=== Problem requirements ===
Take the records below and retype them line by line, from the first line through the one containing "will have its"; stop there.
═══ Data extract
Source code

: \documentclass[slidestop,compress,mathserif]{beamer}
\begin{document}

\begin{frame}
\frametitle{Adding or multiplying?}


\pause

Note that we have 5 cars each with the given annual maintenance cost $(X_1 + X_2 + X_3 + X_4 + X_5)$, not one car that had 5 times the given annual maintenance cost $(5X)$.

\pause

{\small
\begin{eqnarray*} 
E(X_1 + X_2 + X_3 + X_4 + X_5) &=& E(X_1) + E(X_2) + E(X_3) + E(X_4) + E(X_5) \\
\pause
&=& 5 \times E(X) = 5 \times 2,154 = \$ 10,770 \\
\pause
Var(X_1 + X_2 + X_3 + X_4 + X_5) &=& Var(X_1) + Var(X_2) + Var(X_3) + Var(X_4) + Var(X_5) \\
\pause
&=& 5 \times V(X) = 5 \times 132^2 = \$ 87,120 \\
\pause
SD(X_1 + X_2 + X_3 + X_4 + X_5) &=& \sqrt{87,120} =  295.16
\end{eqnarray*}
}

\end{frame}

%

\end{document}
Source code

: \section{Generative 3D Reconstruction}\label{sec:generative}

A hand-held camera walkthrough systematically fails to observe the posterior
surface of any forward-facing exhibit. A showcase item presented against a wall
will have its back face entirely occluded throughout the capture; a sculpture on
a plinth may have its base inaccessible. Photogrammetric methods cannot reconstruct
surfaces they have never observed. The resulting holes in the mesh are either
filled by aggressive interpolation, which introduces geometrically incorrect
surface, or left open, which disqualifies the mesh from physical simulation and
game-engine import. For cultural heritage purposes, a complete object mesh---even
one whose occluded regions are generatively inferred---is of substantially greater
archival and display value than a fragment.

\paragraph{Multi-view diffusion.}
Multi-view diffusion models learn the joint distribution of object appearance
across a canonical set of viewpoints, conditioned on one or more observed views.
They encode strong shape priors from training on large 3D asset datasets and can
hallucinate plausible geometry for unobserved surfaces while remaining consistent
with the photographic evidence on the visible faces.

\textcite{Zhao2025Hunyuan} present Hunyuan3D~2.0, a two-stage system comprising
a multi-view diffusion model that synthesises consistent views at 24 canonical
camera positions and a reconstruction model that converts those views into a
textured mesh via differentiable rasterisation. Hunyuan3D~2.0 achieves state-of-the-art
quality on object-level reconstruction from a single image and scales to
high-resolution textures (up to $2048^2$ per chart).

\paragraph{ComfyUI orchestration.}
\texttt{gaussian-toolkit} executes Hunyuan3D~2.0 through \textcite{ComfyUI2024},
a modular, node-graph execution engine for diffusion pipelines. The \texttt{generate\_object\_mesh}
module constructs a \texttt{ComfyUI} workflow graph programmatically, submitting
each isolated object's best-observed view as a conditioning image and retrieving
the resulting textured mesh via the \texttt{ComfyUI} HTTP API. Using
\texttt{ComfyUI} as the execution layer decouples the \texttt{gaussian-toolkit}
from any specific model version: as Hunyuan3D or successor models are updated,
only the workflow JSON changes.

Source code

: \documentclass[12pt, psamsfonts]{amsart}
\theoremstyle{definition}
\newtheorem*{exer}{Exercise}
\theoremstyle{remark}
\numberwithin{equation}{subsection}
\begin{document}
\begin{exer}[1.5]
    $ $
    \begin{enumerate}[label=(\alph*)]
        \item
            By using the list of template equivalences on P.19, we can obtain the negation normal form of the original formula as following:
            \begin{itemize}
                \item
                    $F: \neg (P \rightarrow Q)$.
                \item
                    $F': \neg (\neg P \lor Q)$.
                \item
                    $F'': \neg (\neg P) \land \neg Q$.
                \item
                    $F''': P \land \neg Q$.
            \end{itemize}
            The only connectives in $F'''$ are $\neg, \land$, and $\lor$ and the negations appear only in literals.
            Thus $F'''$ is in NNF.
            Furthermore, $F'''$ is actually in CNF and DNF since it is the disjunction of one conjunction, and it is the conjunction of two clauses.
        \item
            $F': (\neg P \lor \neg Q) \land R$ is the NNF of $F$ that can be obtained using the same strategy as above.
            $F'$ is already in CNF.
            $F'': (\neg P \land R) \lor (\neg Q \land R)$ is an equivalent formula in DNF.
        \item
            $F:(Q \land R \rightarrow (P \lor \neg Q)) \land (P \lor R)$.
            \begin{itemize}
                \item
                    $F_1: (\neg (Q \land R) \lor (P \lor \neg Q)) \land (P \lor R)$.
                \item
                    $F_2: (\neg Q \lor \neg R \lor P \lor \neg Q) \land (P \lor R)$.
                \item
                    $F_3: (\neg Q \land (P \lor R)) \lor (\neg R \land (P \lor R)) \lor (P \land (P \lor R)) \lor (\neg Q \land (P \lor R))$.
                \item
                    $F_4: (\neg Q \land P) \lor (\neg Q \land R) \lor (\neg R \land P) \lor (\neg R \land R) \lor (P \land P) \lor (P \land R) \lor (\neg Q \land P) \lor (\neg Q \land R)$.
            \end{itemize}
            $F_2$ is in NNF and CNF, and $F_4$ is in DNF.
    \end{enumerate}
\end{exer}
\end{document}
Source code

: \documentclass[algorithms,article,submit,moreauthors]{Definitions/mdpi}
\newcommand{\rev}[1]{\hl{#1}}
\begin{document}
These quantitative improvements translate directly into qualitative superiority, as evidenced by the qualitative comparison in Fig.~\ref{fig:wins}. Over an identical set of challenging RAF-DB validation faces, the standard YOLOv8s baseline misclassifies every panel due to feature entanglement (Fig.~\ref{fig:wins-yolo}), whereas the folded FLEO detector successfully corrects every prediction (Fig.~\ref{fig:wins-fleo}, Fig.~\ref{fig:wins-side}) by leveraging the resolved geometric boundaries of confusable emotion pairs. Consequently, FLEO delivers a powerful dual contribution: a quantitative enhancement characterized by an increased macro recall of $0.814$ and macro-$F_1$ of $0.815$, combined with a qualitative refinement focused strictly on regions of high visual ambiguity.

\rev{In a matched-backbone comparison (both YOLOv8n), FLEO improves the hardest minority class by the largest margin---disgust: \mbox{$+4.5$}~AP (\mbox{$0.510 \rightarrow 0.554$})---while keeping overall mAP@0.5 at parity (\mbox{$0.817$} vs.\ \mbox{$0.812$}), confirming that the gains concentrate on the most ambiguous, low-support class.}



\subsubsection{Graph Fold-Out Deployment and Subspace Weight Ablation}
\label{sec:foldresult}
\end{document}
══════
=== Written answer ===
Source code

: \documentclass[slidestop,compress,mathserif]{beamer}
\begin{document}

\begin{frame}
\frametitle{Adding or multiplying?}


\pause

Note that we have 5 cars each with the given annual maintenance cost $(X_1 + X_2 + X_3 + X_4 + X_5)$, not one car that had 5 times the given annual maintenance cost $(5X)$.

\pause

{\small
\begin{eqnarray*} 
E(X_1 + X_2 + X_3 + X_4 + X_5) &=& E(X_1) + E(X_2) + E(X_3) + E(X_4) + E(X_5) \\
\pause
&=& 5 \times E(X) = 5 \times 2,154 = \$ 10,770 \\
\pause
Var(X_1 + X_2 + X_3 + X_4 + X_5) &=& Var(X_1) + Var(X_2) + Var(X_3) + Var(X_4) + Var(X_5) \\
\pause
&=& 5 \times V(X) = 5 \times 132^2 = \$ 87,120 \\
\pause
SD(X_1 + X_2 + X_3 + X_4 + X_5) &=& \sqrt{87,120} =  295.16
\end{eqnarray*}
}

\end{frame}

%

\end{document}
Source code

: \section{Generative 3D Reconstruction}\label{sec:generative}

A hand-held camera walkthrough systematically fails to observe the posterior
surface of any forward-facing exhibit. A showcase item presented against a wall
will have its back face entirely occluded throughout the capture; a sculpture on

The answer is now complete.